However, it would seem that to be worthy of support by the CPGB your “anti-war” position doesn’t have to run too deep either. Mark himself realises that, of these Labour candidates the CPGB will support, “Many will, of course, have soft, pro-imperialist illusions in a ‘positive’ alternative of a ‘policing role’ for United Nations forces or even a coalition of reactionary Arab states. Despite that, under the concrete circumstances that apply in Britain today these candidates should be supported.”

So, just so long as you oppose the occupation of Iraq by the current US-UK-led coalition, you are anti-war - even if you support the continuation of that occupation by the imperialist den of thieves that is the United Nations!

Another dollop of CPGB ‘dialectics’, I suppose.
John Watson
email

Brittle
John Watson seems to be advocating the brittle politics of ‘leftwing’ communism: in other words childish sectarianism (Letters, April 7). He argues against voting for working class candidates who demand the withdrawal of British troops on May 5. In the name of dialectics (read purity), he says, if elected they would be “much less likely” to defend our class because they are a “bunch of opportunists”.

Indeed they are. And indeed, either collectively, or individually, they probably will follow that well trod path to the right and accommodation with capitalism. But I think in his determination to slag off the CPGB, no matter what, comrade Watson misses the point. Instead of trying to think, he instantly rushes to condemn. A regrettable mistake.
The purpose of any communist support for Respect, left Labour, SSP, Socialist Party in England and Wales and other such candidates is not to passively second-guess who is most likely to turn out on a picket line. That would be stupid. Communists must deploy tactics which can achieve the most decisive political intervention. That can never be done through isolationism. Communists must correctly locate and then exploit the main political issue: ie, the point of greatest political purchase. Today in Britain that is undoubtedly class, not least in Respect, and the question of Iraq.

The duty of communists does not stop with criticism. We must do more than issue health warnings - do not trust those bastards: they are a “bunch of opportunists”. Communist support is first and foremost designed to build the alternative: ie, the organisation of communists.
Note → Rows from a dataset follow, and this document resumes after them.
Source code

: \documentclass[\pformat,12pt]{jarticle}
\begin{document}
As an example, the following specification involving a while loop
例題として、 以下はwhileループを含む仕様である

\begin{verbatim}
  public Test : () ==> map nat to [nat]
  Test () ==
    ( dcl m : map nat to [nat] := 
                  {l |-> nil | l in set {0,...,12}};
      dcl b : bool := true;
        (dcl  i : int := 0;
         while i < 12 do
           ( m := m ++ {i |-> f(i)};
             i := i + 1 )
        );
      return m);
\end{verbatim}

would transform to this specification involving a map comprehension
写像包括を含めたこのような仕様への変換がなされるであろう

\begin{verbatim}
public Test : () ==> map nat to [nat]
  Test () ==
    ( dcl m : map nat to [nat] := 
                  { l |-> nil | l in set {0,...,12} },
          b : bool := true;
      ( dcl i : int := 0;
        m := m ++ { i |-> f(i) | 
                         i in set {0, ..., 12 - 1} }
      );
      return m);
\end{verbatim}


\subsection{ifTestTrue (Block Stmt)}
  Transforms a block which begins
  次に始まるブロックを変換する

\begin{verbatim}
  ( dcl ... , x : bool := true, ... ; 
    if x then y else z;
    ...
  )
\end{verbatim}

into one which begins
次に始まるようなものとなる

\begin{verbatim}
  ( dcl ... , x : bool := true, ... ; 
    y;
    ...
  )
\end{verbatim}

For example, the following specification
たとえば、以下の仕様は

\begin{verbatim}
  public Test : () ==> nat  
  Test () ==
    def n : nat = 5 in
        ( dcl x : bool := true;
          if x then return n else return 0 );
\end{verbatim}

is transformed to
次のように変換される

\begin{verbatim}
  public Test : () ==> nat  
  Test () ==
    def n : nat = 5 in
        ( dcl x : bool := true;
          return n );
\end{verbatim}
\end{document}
To the extent that this is achieved, then, as a by-product, yes, even the worst opportunists will want to be seen defending the interests of the working class. That is dialectics.
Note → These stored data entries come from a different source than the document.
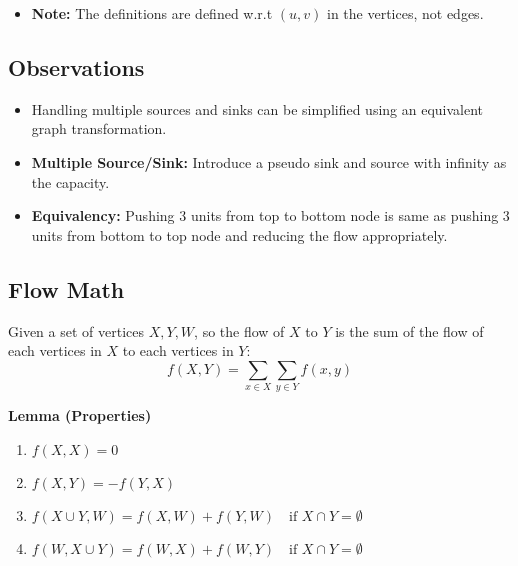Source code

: \begin{warning}
    \begin{itemize}
        \item \textbf{Note:} The definitions are defined w.r.t $(u,v)$ in the vertices, not edges. 
    \end{itemize}
\end{warning}

\subsection{Observations}
\begin{definition}
    \begin{itemize}
        \item Handling multiple sources and sinks can be simplified using an equivalent graph transformation.
    \end{itemize}
    \begin{itemize}
        \item \textbf{Multiple Source/Sink:} Introduce a pseudo sink and source with infinity as the capacity.
        \item \textbf{Equivalency:} Pushing $3$ units from top to bottom node is same as pushing $3$ units from bottom to top node and reducing the flow appropriately.
    \end{itemize}
\end{definition}

\subsection{Flow Math}
\begin{definition}
    Given a set of vertices $X, Y,W$, so the flow of $X$ to $Y$ is the sum of the flow of each vertices in $X$ to each vertices in $Y$:
    \[
    f(X, Y) = \sum_{x \in X} \sum_{y \in Y} f(x, y)
    \]

    \textbf{Lemma (Properties)}
    \begin{enumerate}
        \item $f(X, X) = 0$
        \item $f(X, Y) = -f(Y, X)$
        \item $f(X \cup Y, W) = f(X, W) + f(Y, W) \quad \text{if } X \cap Y = \emptyset$
        \item $f(W, X \cup Y) = f(W, X) + f(W, Y) \quad \text{if } X \cap Y = \emptyset$ 
    \end{enumerate}
\end{definition}

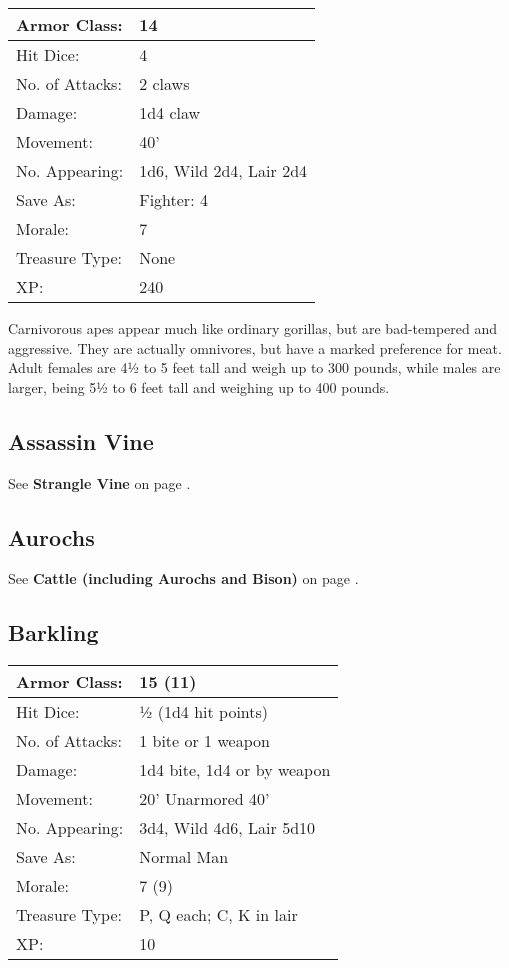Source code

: \documentclass[a4paper,twoside,openany,10pt]{book}
\begin{document}
\begin{multicols}{2}
\begin{tabularx}{0.48\textwidth}{ll}
Armor Class: & 14 \\\hline
Hit Dice: & 4 \\\hline
No. of Attacks: & 2 claws \\\hline
Damage: & 1d4 claw \\\hline
Movement: & 40' \\\hline
No. Appearing: & 1d6, Wild 2d4, Lair 2d4 \\\hline
Save As: & Fighter: 4 \\\hline
Morale: & 7 \\\hline
Treasure Type: & None \\\hline
XP: & 240 \\\hline
\end{tabularx}\medskip

Carnivorous apes appear much like ordinary gorillas, but are bad-tempered and aggressive. They are actually omnivores, but have a marked preference for meat. Adult females are 4½ to 5 feet tall and weigh up to 300 pounds, while males are larger, being 5½ to 6 feet tall and weighing up to 400 pounds.

\subsection*{Assassin Vine}\label{assassin-vine}

See \textbf{Strangle Vine} on page \hyperlink{strangle-vine}{\pageref{strangle-vine}}.

\pagebreak

\subsection*{Aurochs}\label{aurochs}

See \textbf{Cattle (including Aurochs and Bison)} on page
\hyperlink{cattle-including-aurochs-and-bison}{\pageref{cattle-including-aurochs-and-bison}}.

\subsection*{Barkling}\label{barkling}

\begin{tabularx}{0.48\textwidth}{ll}
Armor Class: & 15 (11) \\\hline
Hit Dice: & ½ (1d4 hit points) \\\hline
No. of Attacks: & 1 bite or 1 weapon \\\hline
Damage: & 1d4 bite, 1d4 or by weapon \\\hline
Movement: & 20' Unarmored 40' \\\hline
No. Appearing: & 3d4, Wild 4d6, Lair 5d10 \\\hline
Save As: & Normal Man \\\hline
Morale: & 7 (9) \\\hline
Treasure Type: & P, Q each; C, K in lair \\\hline
XP: & 10 \\\hline
\end{tabularx}\medskip


\end{multicols}
\end{document}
Surely that is exactly why in the past communists such as Lenin urged the CPGB to support the election of a Labour government - though it would be led by that rotten opportunist Ramsay MacDonald. A man who was expelled from his local golf club because of his social pacifism during World War I, but who a few years later, in order to prove his complete loyalty to the bourgeois system, promised the king that Liberals would be given seats in his cabinet. As it turned out, about the only promise he kept.
Were Lenin and the CPGB correct to support MacDonald’s Labour Party “like the rope supports the hanged man”? In my opinion this was correct tactics.
Enso White
London

Wrong Harry
In an otherwise excellent article Mark Fischer makes an error by identifying our friend and comrade Harry Cohen, MP for Leyton and Wanstead, as a defector from Labour Against the War (‘Vote Labour anti-war’, April 7). Harry has not defected from LATW. He has been with us since the start of the campaign. I reproduce below his statement to the LATW AGM of February 5:

“Nothing of significance about western policy in Iraq has been right. It has been a ‘role model in reverse’. The occupation has delivered a near-failed state that has killed many Iraqis, but is also dangerous for other parts of the world, including us in the UK. For an opportunity for peace in Iraq, western troops need to leave.”
I believe the MP that Mark should have named as the defector is Harry Barnes, retiring MP for North East Derbyshire.
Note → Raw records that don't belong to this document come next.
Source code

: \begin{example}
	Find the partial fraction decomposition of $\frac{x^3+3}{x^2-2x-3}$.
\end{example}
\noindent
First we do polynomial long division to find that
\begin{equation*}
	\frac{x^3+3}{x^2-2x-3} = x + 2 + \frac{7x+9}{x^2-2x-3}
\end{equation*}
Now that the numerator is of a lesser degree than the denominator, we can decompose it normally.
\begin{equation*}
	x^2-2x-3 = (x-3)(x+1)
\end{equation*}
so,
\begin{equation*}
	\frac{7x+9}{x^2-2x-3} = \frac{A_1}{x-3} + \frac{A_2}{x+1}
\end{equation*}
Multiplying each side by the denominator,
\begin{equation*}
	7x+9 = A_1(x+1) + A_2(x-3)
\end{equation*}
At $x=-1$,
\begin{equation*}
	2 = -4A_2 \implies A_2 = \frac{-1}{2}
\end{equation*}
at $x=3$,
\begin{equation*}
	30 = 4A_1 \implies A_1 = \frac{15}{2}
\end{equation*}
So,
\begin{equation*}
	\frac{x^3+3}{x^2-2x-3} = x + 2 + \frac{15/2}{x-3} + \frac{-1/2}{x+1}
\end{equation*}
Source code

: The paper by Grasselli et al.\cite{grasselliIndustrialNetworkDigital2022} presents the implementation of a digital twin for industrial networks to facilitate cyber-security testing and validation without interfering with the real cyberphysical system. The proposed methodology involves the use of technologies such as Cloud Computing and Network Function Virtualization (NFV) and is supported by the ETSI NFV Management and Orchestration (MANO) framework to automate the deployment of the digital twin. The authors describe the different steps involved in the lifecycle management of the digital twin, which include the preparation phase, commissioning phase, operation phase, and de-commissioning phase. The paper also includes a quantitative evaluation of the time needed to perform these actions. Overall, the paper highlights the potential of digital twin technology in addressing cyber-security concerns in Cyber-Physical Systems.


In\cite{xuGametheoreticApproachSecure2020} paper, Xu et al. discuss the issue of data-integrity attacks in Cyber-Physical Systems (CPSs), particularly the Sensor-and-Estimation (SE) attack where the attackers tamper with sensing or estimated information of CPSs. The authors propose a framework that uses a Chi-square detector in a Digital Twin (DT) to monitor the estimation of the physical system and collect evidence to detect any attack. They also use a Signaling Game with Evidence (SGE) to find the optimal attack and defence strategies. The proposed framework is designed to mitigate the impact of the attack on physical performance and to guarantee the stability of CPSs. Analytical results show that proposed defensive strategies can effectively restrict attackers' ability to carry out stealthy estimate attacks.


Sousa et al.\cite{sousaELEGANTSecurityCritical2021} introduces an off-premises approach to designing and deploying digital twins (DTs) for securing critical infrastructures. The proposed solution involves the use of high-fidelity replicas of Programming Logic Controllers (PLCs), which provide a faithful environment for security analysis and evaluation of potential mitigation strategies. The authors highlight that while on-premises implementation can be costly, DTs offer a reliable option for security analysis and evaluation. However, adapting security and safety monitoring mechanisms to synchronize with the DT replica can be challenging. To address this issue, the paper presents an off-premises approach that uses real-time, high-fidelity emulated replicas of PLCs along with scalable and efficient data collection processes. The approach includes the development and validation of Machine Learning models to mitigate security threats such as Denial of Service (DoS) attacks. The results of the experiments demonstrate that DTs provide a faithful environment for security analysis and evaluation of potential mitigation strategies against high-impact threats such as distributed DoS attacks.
Perhaps by way of recompense Mark could do a few hours canvassing for Harry Cohen in his bid for re-election? To contact his campaign telephone 020 8926 3125 or email harry.cohen1@ntl-world.com.
Stephen Beckett
LATW campaign coordinator

Can I take it?
My last letter published in the March 24 edition of the Weekly Worker remains unanswered. Can I take this silence as agreement by CPGB comrades that there is an important distinction between “political alliances” and “fighting alliances”?

That therefore the Bolsheviks had a “fighting alliance” with Kerensky against Kornilov in 1917, while remaining totally opposed to any “political alliance” with the provisional government, or its left wing in the Mensheviks and Socialist Revolutionaries?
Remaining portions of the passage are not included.